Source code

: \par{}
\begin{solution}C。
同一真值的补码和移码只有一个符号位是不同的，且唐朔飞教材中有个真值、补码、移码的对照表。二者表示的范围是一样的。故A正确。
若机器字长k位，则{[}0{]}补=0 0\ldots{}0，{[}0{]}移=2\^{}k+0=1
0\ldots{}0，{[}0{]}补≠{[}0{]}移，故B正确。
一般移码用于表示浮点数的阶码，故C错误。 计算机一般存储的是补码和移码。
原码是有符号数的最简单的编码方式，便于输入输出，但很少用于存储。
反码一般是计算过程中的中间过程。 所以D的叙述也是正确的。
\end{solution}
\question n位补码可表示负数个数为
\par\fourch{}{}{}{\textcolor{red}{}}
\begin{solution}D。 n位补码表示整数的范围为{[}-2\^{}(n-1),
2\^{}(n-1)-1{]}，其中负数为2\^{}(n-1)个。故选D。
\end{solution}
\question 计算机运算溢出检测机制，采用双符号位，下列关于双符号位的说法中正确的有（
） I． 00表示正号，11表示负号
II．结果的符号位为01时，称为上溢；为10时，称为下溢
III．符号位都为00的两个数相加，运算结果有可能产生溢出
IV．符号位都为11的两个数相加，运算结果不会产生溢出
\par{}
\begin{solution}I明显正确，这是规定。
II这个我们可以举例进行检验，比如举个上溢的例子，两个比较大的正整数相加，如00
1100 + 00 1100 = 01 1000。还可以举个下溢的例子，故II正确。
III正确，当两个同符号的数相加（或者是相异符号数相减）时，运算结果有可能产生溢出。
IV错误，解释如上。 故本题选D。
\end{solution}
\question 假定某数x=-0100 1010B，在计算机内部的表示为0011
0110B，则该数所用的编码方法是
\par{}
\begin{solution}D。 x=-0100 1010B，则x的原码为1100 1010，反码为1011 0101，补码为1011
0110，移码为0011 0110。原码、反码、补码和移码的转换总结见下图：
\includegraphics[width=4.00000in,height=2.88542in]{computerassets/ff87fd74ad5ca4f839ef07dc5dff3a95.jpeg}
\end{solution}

■ ■ ■ ■ ■

_Instructions to follow:_ An exact copy of the material above is needed.

_Response to this exercise:_
Source code

: \par{}
\begin{solution}C。
同一真值的补码和移码只有一个符号位是不同的，且唐朔飞教材中有个真值、补码、移码的对照表。二者表示的范围是一样的。故A正确。
若机器字长k位，则{[}0{]}补=0 0\ldots{}0，{[}0{]}移=2\^{}k+0=1
0\ldots{}0，{[}0{]}补≠{[}0{]}移，故B正确。
一般移码用于表示浮点数的阶码，故C错误。 计算机一般存储的是补码和移码。
原码是有符号数的最简单的编码方式，便于输入输出，但很少用于存储。
反码一般是计算过程中的中间过程。 所以D的叙述也是正确的。
\end{solution}
\question n位补码可表示负数个数为
\par\fourch{}{}{}{\textcolor{red}{}}
\begin{solution}D。 n位补码表示整数的范围为{[}-2\^{}(n-1),
2\^{}(n-1)-1{]}，其中负数为2\^{}(n-1)个。故选D。
\end{solution}
\question 计算机运算溢出检测机制，采用双符号位，下列关于双符号位的说法中正确的有（
） I． 00表示正号，11表示负号
II．结果的符号位为01时，称为上溢；为10时，称为下溢
III．符号位都为00的两个数相加，运算结果有可能产生溢出
IV．符号位都为11的两个数相加，运算结果不会产生溢出
\par{}
\begin{solution}I明显正确，这是规定。
II这个我们可以举例进行检验，比如举个上溢的例子，两个比较大的正整数相加，如00
1100 + 00 1100 = 01 1000。还可以举个下溢的例子，故II正确。
III正确，当两个同符号的数相加（或者是相异符号数相减）时，运算结果有可能产生溢出。
IV错误，解释如上。 故本题选D。
\end{solution}
\question 假定某数x=-0100 1010B，在计算机内部的表示为0011
0110B，则该数所用的编码方法是
\par{}
\begin{solution}D。 x=-0100 1010B，则x的原码为1100 1010，反码为1011 0101，补码为1011
0110，移码为0011 0110。原码、反码、补码和移码的转换总结见下图：
\includegraphics[width=4.00000in,height=2.88542in]{computerassets/ff87fd74ad5ca4f839ef07dc5dff3a95.jpeg}
\end{solution}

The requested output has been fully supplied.